Robert Brueggeman, NDSU associate professor and agricultural research scientist, was appointed Wednesday to a newly-established professorship within the College of Agriculture, Food Systems and Natural Resources.
Brueggeman, who joined the Department of Plant Pathologyin 2010, is the first faculty member to be awarded the privately-funded Dr. Charles J. Mode Professorship of Genomics Research. Mode, a 1952 NDSU graduate and renowned mathematician and genetic scientist, established the professorship with the NDSU Foundation to provide outstanding faculty with permanent funding for agricultural research, teaching and service.
Professorships are awarded to faculty who have distinguished themselves through outstanding success in teaching and original research. Endowed professorships can be established at NDSU at a base level of $1 million. Earnings from endowed positions advance research, provide students valuable opportunities and enhance academic programs.
“Dr. Mode’s endowment will empower NDSU to help fill important knowledge gaps in agricultural research,” Brueggeman said. “His vision and support will have a lasting impact on genomics research at NDSU and beyond.”
Brueggeman teaches Host Parasite Genetics and directs research that involves both undergraduate and graduate students. Through applied research, he is pursuing genetic resistance to a range of diseases that threaten the production of cereal crops. In 2013, Brueggeman received the National Science Foundation’s most prestigious award in support of junior faculty.
NDSU President Dean L. Bresciani and Ken Grafton, dean of the College of Agriculture, Food Systems and Natural Resources, announced Brueggeman’s appointment to a large crowd of NDSU faculty and other university supporters, including Mode, who gathered in the atrium of Loftsgard Hall.
“Dr. Brueggeman is advancing promising, state-of-the-art research that has tremendous implications on the agriculture industry and the world food supply,” Bresciani said. “The Charles J. Mode Professorship and others like it help us solve complex problems, they greatly enhance our students’ educational experiences and help make our state, region and the world a better place.”

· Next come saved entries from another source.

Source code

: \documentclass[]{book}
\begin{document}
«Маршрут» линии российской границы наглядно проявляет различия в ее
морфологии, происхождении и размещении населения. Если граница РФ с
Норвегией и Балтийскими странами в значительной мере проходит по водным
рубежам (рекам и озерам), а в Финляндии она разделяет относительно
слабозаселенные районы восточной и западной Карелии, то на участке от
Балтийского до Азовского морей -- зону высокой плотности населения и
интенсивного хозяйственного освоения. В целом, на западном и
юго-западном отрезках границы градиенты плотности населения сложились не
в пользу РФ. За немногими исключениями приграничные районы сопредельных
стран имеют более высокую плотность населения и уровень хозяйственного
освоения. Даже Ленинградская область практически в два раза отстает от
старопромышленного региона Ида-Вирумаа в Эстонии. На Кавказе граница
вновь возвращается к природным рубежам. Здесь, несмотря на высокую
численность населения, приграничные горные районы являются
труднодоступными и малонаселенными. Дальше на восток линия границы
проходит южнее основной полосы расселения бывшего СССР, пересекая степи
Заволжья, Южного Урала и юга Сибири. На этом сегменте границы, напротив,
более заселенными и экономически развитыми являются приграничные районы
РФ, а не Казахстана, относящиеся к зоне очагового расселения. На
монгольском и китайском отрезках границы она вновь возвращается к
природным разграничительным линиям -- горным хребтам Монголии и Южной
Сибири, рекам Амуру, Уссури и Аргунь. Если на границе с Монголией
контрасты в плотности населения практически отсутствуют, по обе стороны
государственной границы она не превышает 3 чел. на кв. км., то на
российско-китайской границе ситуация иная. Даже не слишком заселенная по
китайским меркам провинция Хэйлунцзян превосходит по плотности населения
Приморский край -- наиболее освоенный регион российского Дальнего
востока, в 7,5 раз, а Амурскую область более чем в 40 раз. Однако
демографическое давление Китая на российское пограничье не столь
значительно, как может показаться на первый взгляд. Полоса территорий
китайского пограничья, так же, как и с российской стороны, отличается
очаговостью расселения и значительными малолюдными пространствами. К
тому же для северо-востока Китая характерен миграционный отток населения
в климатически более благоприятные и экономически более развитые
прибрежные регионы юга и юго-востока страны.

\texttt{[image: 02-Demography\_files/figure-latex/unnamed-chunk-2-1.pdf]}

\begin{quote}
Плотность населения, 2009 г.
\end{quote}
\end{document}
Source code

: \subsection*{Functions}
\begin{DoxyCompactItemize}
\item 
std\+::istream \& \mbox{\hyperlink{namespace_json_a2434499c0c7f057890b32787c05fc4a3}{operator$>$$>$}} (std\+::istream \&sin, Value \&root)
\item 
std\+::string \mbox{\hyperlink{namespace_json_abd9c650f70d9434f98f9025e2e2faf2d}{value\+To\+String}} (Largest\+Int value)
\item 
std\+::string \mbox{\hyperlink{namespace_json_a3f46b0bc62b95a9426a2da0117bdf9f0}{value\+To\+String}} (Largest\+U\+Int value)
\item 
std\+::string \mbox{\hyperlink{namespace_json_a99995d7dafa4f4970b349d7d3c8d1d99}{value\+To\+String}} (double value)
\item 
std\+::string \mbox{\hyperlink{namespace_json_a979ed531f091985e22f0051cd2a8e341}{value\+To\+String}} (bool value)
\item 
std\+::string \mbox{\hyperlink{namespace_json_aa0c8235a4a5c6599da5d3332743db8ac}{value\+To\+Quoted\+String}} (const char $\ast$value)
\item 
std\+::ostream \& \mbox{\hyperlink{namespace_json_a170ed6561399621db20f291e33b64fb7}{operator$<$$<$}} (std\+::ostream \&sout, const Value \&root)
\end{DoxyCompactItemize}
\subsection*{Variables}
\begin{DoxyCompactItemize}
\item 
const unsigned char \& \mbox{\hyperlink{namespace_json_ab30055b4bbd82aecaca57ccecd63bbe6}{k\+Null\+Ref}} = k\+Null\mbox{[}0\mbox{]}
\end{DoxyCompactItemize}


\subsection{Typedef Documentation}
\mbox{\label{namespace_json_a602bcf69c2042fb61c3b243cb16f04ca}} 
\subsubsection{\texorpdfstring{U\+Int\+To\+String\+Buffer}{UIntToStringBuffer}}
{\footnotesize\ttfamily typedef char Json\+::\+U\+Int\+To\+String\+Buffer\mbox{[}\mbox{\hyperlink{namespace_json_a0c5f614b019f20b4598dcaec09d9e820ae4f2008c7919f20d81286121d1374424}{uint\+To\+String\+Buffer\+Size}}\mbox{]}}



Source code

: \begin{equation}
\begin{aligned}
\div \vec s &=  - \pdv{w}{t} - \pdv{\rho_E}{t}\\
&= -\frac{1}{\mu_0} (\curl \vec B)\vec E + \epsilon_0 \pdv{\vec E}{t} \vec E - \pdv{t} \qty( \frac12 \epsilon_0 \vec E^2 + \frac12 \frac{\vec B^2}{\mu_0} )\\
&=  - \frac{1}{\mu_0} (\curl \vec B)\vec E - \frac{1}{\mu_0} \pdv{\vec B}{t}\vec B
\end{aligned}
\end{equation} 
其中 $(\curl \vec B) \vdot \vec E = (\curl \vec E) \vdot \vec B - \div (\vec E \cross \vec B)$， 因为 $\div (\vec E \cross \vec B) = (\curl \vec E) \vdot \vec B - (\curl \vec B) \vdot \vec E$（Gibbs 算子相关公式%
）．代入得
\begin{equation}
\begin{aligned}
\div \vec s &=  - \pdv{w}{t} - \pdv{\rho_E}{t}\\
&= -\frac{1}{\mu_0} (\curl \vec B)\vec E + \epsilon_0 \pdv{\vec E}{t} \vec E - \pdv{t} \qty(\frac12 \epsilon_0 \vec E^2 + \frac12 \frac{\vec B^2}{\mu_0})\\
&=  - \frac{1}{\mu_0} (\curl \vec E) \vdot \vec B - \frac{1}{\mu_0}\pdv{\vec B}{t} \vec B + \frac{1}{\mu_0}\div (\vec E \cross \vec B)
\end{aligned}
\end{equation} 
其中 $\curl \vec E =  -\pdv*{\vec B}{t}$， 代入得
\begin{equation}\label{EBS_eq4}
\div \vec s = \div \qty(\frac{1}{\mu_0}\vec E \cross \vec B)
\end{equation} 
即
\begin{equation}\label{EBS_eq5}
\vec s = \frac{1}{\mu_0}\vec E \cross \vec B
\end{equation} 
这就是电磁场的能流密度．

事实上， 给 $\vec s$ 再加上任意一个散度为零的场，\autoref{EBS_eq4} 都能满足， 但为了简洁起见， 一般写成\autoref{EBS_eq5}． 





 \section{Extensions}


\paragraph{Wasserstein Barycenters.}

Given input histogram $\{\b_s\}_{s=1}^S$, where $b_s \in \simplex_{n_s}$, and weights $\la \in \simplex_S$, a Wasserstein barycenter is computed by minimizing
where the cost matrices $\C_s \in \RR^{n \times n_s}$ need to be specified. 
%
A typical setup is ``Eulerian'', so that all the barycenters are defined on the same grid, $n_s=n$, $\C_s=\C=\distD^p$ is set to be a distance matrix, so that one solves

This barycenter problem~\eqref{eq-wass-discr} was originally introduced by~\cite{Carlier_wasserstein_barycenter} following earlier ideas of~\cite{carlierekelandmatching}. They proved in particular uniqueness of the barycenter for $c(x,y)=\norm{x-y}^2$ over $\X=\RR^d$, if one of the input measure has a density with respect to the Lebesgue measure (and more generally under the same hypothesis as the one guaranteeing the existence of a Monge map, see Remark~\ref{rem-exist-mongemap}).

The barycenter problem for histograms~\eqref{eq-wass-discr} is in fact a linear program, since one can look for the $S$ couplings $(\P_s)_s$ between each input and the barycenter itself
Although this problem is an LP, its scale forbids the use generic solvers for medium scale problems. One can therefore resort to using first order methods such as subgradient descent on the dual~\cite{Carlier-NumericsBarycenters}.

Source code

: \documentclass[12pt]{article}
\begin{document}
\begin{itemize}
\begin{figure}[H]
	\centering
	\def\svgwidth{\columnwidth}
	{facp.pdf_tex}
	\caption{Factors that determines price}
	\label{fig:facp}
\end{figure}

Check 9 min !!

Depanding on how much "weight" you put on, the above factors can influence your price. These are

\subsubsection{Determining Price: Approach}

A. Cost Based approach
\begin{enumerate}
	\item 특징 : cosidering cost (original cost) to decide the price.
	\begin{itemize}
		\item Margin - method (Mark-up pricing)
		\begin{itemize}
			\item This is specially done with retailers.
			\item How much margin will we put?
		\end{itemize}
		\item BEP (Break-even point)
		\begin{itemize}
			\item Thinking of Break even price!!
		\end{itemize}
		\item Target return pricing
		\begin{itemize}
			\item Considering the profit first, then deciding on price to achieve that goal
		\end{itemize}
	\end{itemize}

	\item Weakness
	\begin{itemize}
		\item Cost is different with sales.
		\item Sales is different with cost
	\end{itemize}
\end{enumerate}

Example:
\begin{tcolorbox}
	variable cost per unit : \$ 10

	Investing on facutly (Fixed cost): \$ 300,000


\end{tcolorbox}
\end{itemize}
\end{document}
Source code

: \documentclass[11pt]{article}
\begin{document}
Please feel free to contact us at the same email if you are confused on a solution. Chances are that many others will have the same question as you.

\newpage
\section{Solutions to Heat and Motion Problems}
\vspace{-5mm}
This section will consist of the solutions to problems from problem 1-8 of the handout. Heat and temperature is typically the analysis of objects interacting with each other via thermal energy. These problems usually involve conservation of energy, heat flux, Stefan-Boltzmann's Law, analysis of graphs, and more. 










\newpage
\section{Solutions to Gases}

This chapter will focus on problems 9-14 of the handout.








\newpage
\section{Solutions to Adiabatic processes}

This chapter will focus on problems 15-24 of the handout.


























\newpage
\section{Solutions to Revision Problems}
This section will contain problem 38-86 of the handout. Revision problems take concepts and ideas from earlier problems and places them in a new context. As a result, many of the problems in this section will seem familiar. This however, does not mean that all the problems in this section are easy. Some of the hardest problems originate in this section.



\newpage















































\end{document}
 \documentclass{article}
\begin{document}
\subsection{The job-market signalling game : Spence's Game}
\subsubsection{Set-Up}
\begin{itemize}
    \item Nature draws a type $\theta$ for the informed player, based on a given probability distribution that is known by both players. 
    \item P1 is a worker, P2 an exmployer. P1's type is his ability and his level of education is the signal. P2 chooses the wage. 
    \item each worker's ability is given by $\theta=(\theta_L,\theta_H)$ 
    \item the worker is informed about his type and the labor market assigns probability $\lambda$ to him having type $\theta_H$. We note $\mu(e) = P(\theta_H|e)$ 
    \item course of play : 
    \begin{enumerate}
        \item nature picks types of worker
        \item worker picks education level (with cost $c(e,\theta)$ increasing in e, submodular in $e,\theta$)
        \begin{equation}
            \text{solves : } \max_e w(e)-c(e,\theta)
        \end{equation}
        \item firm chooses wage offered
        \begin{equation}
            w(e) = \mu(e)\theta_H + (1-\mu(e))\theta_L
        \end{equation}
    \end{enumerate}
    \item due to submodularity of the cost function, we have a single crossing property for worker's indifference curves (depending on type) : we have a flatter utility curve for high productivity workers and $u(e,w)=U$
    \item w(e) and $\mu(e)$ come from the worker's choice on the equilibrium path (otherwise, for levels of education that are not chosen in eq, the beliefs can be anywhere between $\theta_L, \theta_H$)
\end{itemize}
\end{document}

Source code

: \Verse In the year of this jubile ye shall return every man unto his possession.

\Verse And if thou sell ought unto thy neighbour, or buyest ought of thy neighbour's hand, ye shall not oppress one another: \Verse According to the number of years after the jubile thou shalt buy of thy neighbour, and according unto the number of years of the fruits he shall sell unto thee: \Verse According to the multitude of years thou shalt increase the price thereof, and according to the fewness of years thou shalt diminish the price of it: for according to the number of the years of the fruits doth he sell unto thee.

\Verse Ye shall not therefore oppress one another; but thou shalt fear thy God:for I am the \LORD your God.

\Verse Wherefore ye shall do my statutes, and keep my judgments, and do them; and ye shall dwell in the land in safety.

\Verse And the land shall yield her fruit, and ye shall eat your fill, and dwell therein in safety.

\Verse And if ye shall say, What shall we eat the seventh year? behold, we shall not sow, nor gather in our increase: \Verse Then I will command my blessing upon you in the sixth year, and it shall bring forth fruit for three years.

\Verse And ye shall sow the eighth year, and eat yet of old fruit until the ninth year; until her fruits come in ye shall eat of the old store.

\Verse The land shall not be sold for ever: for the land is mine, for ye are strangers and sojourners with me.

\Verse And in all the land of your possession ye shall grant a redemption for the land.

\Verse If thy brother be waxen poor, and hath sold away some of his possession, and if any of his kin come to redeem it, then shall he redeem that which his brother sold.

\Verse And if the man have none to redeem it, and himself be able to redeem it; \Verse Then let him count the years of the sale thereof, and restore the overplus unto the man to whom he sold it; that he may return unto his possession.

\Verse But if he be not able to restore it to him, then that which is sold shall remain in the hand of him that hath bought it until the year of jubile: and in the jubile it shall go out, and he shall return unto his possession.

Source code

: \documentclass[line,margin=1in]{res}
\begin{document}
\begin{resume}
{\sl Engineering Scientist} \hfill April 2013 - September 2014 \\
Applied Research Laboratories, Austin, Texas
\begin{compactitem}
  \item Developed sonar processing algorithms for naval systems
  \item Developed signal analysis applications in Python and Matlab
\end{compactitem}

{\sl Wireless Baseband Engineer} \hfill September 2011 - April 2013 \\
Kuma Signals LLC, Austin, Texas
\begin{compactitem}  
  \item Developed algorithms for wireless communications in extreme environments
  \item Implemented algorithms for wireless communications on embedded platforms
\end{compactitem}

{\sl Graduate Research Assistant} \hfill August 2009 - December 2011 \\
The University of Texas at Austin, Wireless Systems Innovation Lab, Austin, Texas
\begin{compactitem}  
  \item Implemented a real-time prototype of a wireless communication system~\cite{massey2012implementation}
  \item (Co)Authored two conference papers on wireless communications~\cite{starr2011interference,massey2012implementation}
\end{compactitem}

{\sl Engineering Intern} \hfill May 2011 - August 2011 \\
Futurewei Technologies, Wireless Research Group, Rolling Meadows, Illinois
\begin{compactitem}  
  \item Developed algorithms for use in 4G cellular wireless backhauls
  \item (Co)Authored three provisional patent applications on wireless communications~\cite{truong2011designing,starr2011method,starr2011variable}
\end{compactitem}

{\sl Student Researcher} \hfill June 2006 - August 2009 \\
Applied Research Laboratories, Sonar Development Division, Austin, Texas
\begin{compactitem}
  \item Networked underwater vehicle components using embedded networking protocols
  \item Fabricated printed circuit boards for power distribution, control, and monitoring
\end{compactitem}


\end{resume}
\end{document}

Mode said he decided to fund an endowed professorship in 2017, after returning to the NDSU campus and touring labs and classrooms within the College of Agriculture, Food Systems and Natural Resources.
“The Department of Plant Pathology is involved in fundamental research to find answers that can revolutionize plant breeding,” Mode said. “The work is so much more advanced and completely reinvented since I was at NDSU.”
After graduating from NDSU, Mode continued his education at Kansas State University and the University of California Davis where he earned a doctorate in genetics. His strong background in genetics and mathematics led to a 41-year career, teaching and conducting research at Montana State University, State University of New York and Drexel University’s Department of Mathematics. Mode’s leading research can be found in his books and more than 130 other publications that have advanced what we know today about AIDS, other infectious diseases, genetics and research methods in biology and medicine.